The B.C. government is unable to locate an unencrypted backup hard drive that contains about 3.4 million records that can be linked to specific individuals, said Technology Minister Amrik Virk on Tuesday.

The hard drive contains student data from 1986 to 2009, including information on children in care, such as their health and behaviour issues.

While the minister called the breach "low risk," the B.C. information and privacy commissioner, Elizabeth Denham, said it raised "very serious privacy issues," and has launched an investigation.

Vincent Gogolek of the B.C. Freedom of Information and Privacy Association says there is cause for concern because of what's in the data.

"It's hard to think of something more intimate and personal than this type of information." said Gogolek.

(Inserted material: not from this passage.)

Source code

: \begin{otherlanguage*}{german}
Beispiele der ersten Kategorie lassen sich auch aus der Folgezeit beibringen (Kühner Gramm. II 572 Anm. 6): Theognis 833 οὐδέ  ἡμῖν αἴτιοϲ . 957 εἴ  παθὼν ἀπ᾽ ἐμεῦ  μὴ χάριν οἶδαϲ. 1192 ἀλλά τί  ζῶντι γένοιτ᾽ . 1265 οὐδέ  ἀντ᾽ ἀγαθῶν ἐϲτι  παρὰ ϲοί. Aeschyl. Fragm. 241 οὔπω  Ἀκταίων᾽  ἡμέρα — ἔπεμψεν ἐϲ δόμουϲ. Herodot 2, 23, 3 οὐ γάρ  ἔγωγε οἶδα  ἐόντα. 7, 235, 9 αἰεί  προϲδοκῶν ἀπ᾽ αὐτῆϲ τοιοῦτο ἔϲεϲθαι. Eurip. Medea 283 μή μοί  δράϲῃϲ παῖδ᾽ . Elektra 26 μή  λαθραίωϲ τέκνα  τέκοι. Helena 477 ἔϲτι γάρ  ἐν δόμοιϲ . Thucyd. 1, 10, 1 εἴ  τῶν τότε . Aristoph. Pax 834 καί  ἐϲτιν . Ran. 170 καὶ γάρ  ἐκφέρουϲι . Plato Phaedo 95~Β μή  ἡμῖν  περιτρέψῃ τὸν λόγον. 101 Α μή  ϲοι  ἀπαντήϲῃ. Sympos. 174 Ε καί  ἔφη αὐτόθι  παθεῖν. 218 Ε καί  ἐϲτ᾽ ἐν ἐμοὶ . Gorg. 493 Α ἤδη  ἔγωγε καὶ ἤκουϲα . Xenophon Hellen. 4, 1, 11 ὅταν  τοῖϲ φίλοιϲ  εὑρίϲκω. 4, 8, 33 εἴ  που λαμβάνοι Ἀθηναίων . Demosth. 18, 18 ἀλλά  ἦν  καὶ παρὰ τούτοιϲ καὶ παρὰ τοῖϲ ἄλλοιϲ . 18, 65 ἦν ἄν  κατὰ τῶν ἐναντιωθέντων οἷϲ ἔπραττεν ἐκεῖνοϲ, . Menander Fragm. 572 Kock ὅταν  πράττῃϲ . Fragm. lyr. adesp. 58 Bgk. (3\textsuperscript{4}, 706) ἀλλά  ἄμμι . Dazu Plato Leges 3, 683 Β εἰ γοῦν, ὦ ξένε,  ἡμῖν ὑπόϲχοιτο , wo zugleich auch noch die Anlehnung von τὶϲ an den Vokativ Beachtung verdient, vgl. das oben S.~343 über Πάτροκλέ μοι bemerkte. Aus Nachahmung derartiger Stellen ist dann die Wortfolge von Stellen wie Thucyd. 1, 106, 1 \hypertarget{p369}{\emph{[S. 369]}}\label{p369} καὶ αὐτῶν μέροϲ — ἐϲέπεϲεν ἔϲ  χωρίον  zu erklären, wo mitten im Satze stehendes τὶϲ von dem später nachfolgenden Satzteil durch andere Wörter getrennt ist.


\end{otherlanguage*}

"Psychological assessments, describing in-care status, substance abuse, family problems. Even if it's not lost, even if it is sitting behind a filing cabinet, those people are going to be upset and rightly so."

NDP education critic Rob Fleming called it "a shocking day for British Columbians. 

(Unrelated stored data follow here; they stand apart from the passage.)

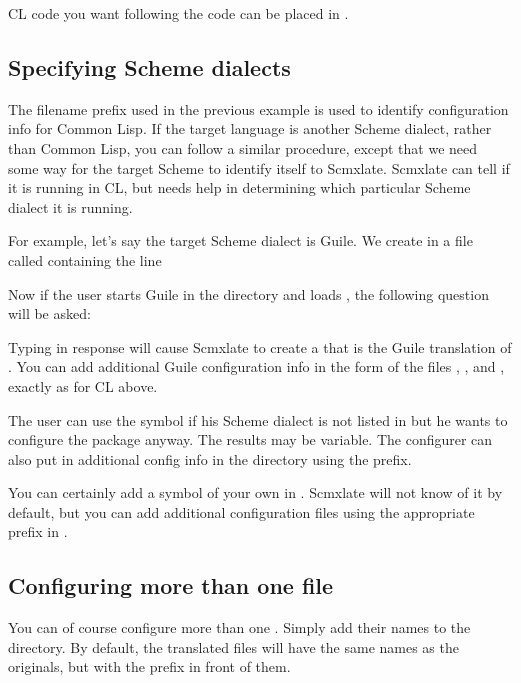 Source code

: CL code you want following the  code can be
placed in .

\subsection{Specifying Scheme dialects}

The filename prefix  used in the previous
example is used to identify configuration info
for Common Lisp.  If the target language is another
Scheme dialect, rather than Common Lisp, you can follow
a similar procedure, except that we need some way for
the target Scheme to identify itself to Scmxlate.
Scmxlate can tell if it is running in CL, but
needs help in determining which particular Scheme
dialect it is running.

For example, let's say the target Scheme dialect
is Guile.  We create in  a file called
 containing the line


Now if the user starts Guile in the 
directory and loads , the following
question will be asked:


Typing  in response will cause Scmxlate to
create a  that is the Guile translation
of .  You can add additional Guile
configuration info in the form of the files
, ,
and , exactly as for CL
above.

The user can use the symbol  if his Scheme
dialect is not listed in  but
he wants to configure the package anyway.  The results
may be variable.  The configurer can also put in
additional config info in the 
directory using the  prefix.

You can certainly add a symbol of your own in
.  Scmxlate will not know
of it by default, but you can add additional
configuration files using the appropriate prefix in
.

\subsection{Configuring more than one file}

You can of course configure more than one .
Simply add their names to the
 directory.  By
default, the translated files will have the same names
as the originals, but with the prefix  in front
of them.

"It's the second largest ministry in government, 3.5 million records,"  said Flemming. "Virtually every British Columbian between the age of 22 and 47 is out there somewhere."

"There's no doubt a mistake was made," said Virk. "First, in how the hard drive was created, and secondly, in how it was stored."

There is no indication of fraud or identity theft as a result of the misplaced drive, said Virk.

Potential for harm, humiliation

The hard drive was created in 2011 as a backup for student records, according to an official with the B.C. education ministry. It also contains information about Yukon students.

It includes personal data such as name, gender, postal code and personal education number but does not include social insurance or health numbers.

For a select group of vulnerable students, the data on the lost hard drive is of a much more sensitive nature.

The drive contains a 2008 file on 200 students who withdrew from the K-12 system in seven school districts, including:

  • Full name and birth date.
  • Substance abuse information.
  • Mental health issues.
  • Psychological assessments.
  • Detailed family data.
  • In-care status (e.g. foster home, group home).

Virk said the government will be examining the potential risk to individuals, and notifying them.

"The chief information officer will be examining the threats ... in terms of the potential for harm, whether it be humiliation, whether it be data, whether it be personal information," said Virk.

Drive was in a locked warehouse

Virk said he learned last Friday at 12:30 p.m. that the drive had been misplaced, but officials with the education ministry have been trying to track it down since early August.

Electronic records showed the hard drive should be in a locked cage inside a locked warehouse, but when staff went looking for it, they couldn't find it despite comprehensive searches.

Virk said information security has improved since 2011, but calls the breach a signal that more needs to be done.

The province's chief information officer has opened an investigation into the breach.

Virk also said he has ordered a review of how personal information will be handled across core government.

People who may be affected can call a Service B.C. information line open Monday to Friday from 7:30 a.m. to 5:00 p.m. PT at 1-800-663-7867, or 604-660-2421 in Vancouver.